WHAT YOU WILL DO:
Out of the material that follows, write out exactly the lines from the line with "(3) 对数学表达式求出封闭形式并予以证明．对河内塔，这就是求递归解。" to the line with "Leap of Faith)。", both ends included, and no others.
=== RAW DATA ===
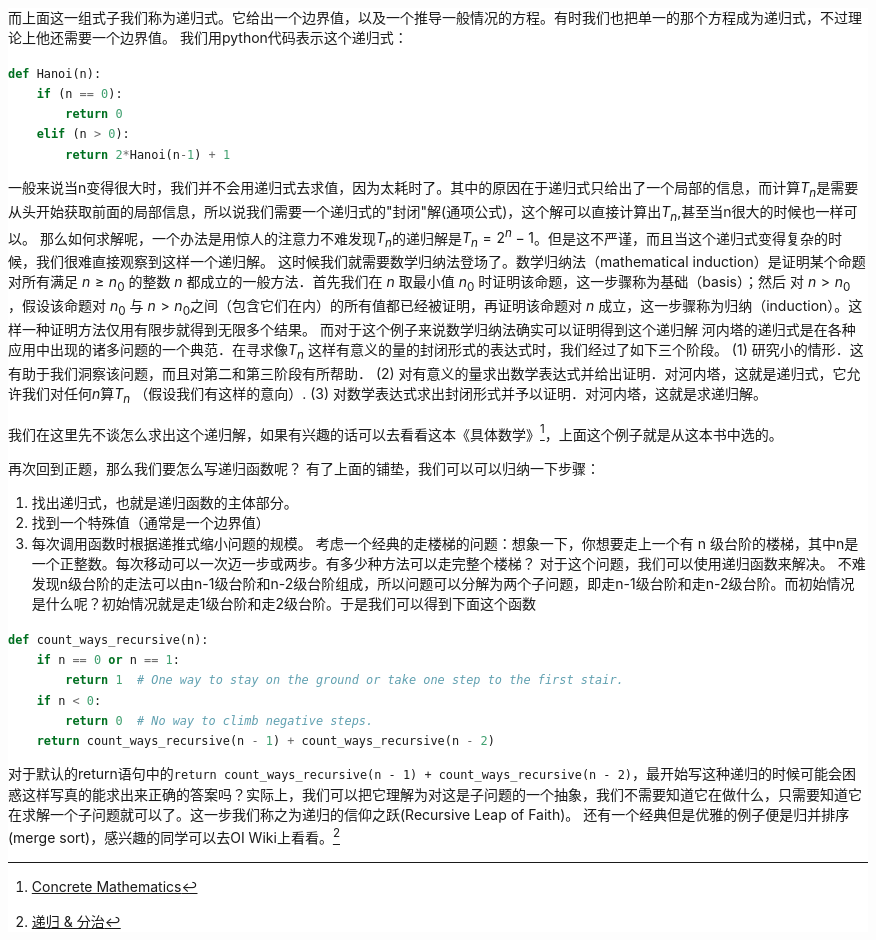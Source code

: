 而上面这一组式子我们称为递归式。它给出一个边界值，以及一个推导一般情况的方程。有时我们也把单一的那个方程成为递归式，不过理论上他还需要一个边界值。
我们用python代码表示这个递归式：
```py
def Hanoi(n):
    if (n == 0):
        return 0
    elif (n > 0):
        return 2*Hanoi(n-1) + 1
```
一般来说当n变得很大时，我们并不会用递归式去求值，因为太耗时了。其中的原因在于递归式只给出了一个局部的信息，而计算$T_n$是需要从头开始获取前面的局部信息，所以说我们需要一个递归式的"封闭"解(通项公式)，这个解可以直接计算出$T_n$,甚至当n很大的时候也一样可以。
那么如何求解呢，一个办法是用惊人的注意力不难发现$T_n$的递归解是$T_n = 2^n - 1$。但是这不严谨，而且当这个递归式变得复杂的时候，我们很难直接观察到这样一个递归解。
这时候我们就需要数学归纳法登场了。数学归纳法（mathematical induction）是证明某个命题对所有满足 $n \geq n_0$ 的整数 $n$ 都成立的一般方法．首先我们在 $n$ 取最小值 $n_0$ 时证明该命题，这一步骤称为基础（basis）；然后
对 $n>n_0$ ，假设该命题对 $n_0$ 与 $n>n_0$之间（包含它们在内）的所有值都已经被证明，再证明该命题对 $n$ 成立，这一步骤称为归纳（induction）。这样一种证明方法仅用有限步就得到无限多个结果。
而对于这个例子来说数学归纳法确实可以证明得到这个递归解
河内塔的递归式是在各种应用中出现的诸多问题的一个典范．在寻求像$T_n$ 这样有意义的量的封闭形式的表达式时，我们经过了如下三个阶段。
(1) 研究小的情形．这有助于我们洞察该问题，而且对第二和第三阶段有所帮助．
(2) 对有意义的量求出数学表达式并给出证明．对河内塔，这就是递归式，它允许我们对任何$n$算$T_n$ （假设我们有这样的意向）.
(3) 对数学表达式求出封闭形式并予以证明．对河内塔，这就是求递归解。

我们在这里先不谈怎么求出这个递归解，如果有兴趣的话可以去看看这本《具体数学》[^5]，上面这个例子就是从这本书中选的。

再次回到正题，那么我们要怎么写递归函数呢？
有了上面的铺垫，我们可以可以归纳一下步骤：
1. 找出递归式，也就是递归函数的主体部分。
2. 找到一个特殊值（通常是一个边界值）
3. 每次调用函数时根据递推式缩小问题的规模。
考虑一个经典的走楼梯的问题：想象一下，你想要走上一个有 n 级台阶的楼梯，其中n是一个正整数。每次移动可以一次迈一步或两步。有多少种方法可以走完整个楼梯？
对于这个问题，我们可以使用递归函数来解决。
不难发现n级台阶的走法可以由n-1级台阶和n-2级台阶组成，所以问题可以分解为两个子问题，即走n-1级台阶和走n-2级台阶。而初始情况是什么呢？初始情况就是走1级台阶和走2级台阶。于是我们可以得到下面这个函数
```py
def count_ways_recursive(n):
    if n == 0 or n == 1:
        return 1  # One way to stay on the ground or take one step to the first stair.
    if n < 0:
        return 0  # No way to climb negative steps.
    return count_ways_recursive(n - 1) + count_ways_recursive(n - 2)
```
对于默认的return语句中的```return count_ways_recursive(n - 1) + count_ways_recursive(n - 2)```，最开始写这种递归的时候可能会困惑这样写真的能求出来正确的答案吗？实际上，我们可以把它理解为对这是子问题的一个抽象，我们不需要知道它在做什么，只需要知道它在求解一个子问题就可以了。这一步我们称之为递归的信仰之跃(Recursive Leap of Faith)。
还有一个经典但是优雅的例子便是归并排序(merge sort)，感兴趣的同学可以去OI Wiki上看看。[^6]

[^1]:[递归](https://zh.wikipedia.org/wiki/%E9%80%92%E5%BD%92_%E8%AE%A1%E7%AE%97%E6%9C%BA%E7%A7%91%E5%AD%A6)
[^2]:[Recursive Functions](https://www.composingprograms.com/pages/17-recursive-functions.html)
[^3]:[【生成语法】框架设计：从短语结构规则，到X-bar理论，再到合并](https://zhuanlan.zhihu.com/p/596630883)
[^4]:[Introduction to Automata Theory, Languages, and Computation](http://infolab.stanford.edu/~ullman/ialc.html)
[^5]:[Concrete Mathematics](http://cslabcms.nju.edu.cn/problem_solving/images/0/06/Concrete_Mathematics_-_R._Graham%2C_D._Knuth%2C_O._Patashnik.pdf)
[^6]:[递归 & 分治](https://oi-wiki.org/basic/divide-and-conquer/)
===
=== RAW DATA ===
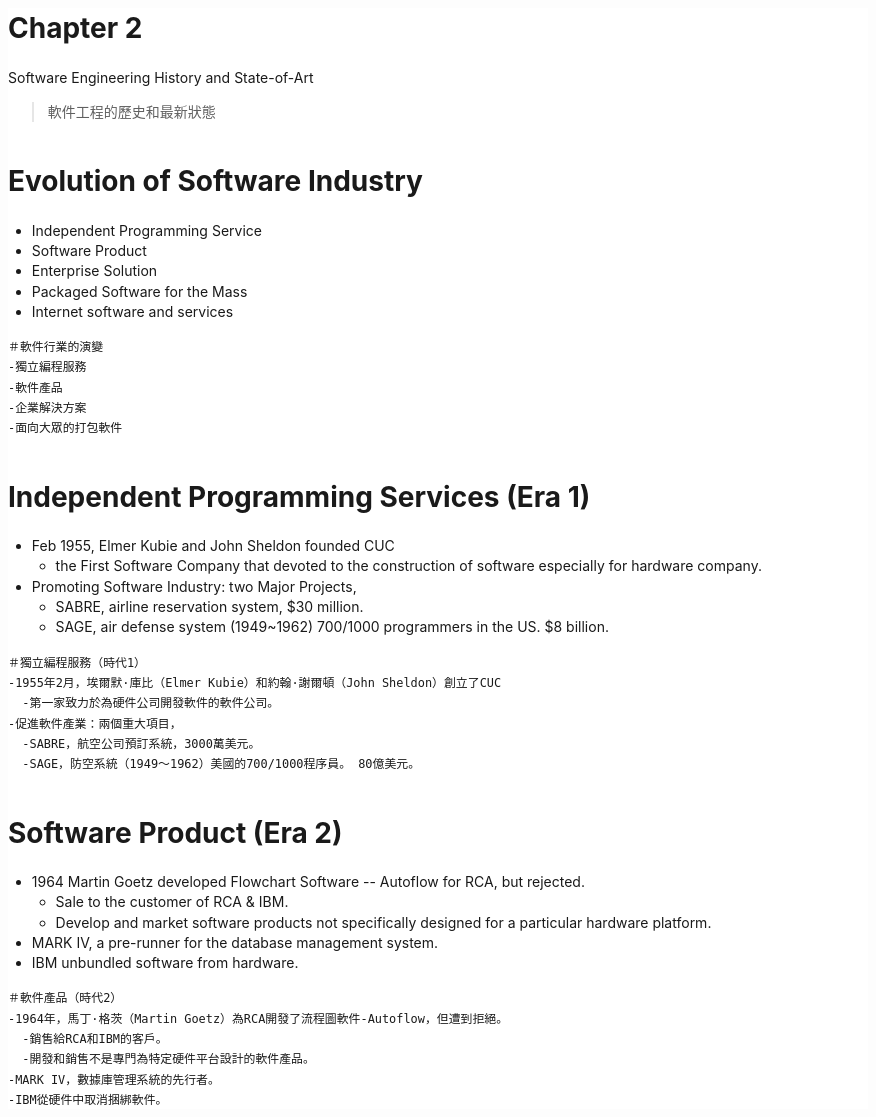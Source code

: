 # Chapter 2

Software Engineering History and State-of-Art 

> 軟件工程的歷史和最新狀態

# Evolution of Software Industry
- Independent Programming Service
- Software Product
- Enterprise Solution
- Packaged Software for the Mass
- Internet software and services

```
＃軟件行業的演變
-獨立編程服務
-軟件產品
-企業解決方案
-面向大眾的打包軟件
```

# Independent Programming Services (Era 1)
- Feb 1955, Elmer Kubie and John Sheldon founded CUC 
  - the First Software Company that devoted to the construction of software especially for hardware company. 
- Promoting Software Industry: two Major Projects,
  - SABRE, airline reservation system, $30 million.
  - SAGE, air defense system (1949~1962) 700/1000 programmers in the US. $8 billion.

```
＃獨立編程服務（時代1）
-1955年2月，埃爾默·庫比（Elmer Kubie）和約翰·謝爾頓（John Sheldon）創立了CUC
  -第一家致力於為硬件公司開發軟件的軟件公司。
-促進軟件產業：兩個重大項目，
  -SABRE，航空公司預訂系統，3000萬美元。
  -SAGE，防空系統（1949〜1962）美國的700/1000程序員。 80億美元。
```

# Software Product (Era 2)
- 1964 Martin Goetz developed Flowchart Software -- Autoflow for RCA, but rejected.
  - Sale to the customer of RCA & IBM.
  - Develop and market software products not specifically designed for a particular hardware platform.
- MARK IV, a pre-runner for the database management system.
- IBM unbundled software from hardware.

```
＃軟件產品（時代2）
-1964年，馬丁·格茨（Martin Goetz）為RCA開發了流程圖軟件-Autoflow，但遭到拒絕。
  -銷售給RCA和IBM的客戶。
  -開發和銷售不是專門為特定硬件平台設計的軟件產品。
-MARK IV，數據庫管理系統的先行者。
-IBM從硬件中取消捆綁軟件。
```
===
SOLUTION FOR THIS PROBLEM:
(3) 对数学表达式求出封闭形式并予以证明．对河内塔，这就是求递归解。

我们在这里先不谈怎么求出这个递归解，如果有兴趣的话可以去看看这本《具体数学》[^5]，上面这个例子就是从这本书中选的。

再次回到正题，那么我们要怎么写递归函数呢？
有了上面的铺垫，我们可以可以归纳一下步骤：
1. 找出递归式，也就是递归函数的主体部分。
2. 找到一个特殊值（通常是一个边界值）
3. 每次调用函数时根据递推式缩小问题的规模。
考虑一个经典的走楼梯的问题：想象一下，你想要走上一个有 n 级台阶的楼梯，其中n是一个正整数。每次移动可以一次迈一步或两步。有多少种方法可以走完整个楼梯？
对于这个问题，我们可以使用递归函数来解决。
不难发现n级台阶的走法可以由n-1级台阶和n-2级台阶组成，所以问题可以分解为两个子问题，即走n-1级台阶和走n-2级台阶。而初始情况是什么呢？初始情况就是走1级台阶和走2级台阶。于是我们可以得到下面这个函数
```py
def count_ways_recursive(n):
    if n == 0 or n == 1:
        return 1  # One way to stay on the ground or take one step to the first stair.
    if n < 0:
        return 0  # No way to climb negative steps.
    return count_ways_recursive(n - 1) + count_ways_recursive(n - 2)
```
对于默认的return语句中的```return count_ways_recursive(n - 1) + count_ways_recursive(n - 2)```，最开始写这种递归的时候可能会困惑这样写真的能求出来正确的答案吗？实际上，我们可以把它理解为对这是子问题的一个抽象，我们不需要知道它在做什么，只需要知道它在求解一个子问题就可以了。这一步我们称之为递归的信仰之跃(Recursive Leap of Faith)。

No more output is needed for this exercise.